The place where adventures begin

The Royal Gorge Bridge & Park is more than just your average theme park. It’s a part of Colorado’s history. Bridge construction started back in 1929, but the Gorge itself is millions of years in the making. And even the Royal Gorge Fire of 2013 couldn’t stop the fun and excitement from happening for years to come. The Royal Gorge Bridge & Park: Combining God’s Splendor with Man’s Ingenuity. Sit back and see how it all came to be.
Read more history of the Royal Gorge Bridge & Park below.

 

Once upon a gorge

One day, about 3 million years ago, a trickle of water slowly began to carve out a canyon from the solid granite bedrock around it. Little by little, that tiny trickle became the raging Arkansas River, one of the United States’ longest rivers. And that canyon became the Royal Gorge.

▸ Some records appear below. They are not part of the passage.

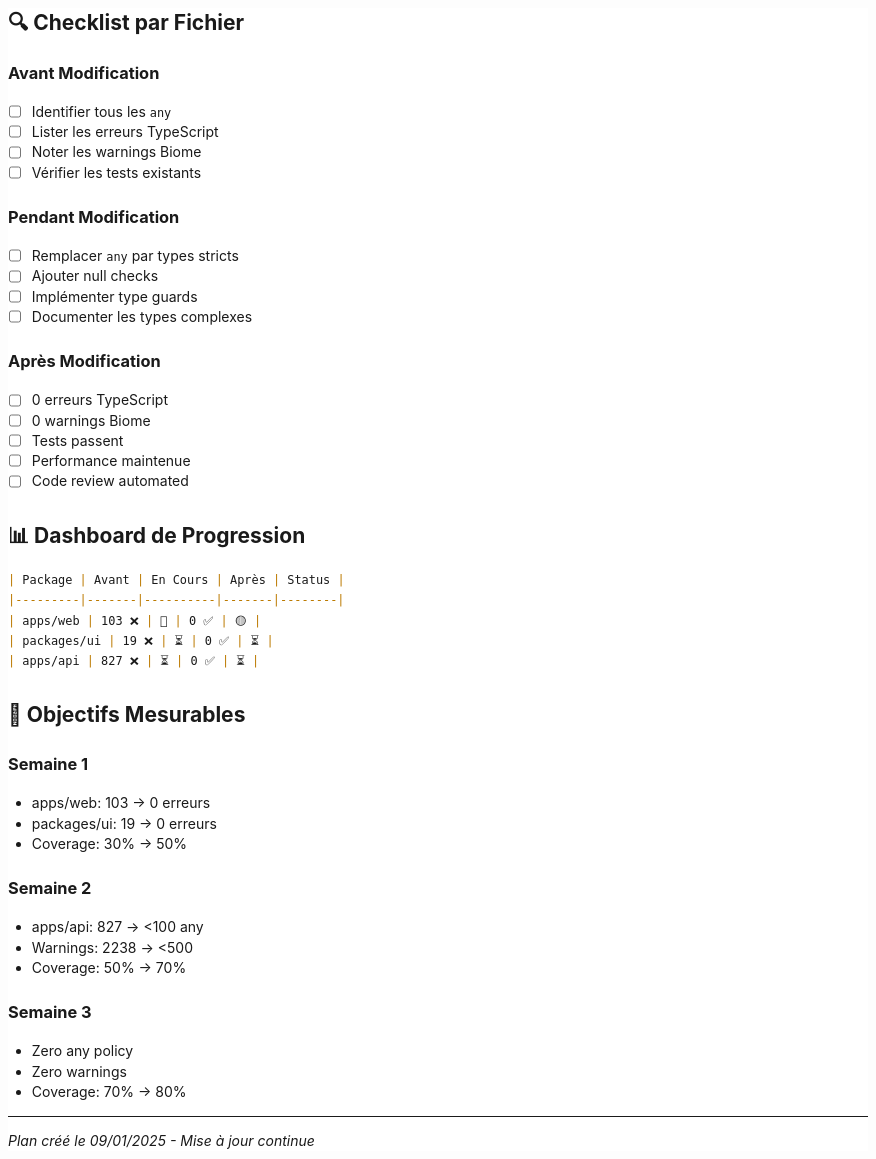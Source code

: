 ## 🔍 Checklist par Fichier

### Avant Modification
- [ ] Identifier tous les `any`
- [ ] Lister les erreurs TypeScript
- [ ] Noter les warnings Biome
- [ ] Vérifier les tests existants

### Pendant Modification
- [ ] Remplacer `any` par types stricts
- [ ] Ajouter null checks
- [ ] Implémenter type guards
- [ ] Documenter les types complexes

### Après Modification
- [ ] 0 erreurs TypeScript
- [ ] 0 warnings Biome
- [ ] Tests passent
- [ ] Performance maintenue
- [ ] Code review automated

## 📊 Dashboard de Progression

```markdown
| Package | Avant | En Cours | Après | Status |
|---------|-------|----------|-------|--------|
| apps/web | 103 ❌ | 🔄 | 0 ✅ | 🟡 |
| packages/ui | 19 ❌ | ⏳ | 0 ✅ | ⏳ |
| apps/api | 827 ❌ | ⏳ | 0 ✅ | ⏳ |
```

## 🎯 Objectifs Mesurables

### Semaine 1
- apps/web: 103 → 0 erreurs
- packages/ui: 19 → 0 erreurs
- Coverage: 30% → 50%

### Semaine 2
- apps/api: 827 → <100 any
- Warnings: 2238 → <500
- Coverage: 50% → 70%

### Semaine 3
- Zero any policy
- Zero warnings
- Coverage: 70% → 80%

---

*Plan créé le 09/01/2025 - Mise à jour continue*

At approximately 10 miles long and surrounded by red granite walls towering over 1,000 feet, it’s no wonder some of the first American explorers referred to it as the Grand Canyon of the Arkansas.

The Grand Canyon of the Arkansas

The width at the bottom of the Gorge is only 40 to 50 feet across, but the Arkansas River continues to carve to this day, increasing the Royal Gorge’s 1,000+ foot depth by about one foot every 2,500 years. So no matter where you are in the Park, you’re watching history in the making.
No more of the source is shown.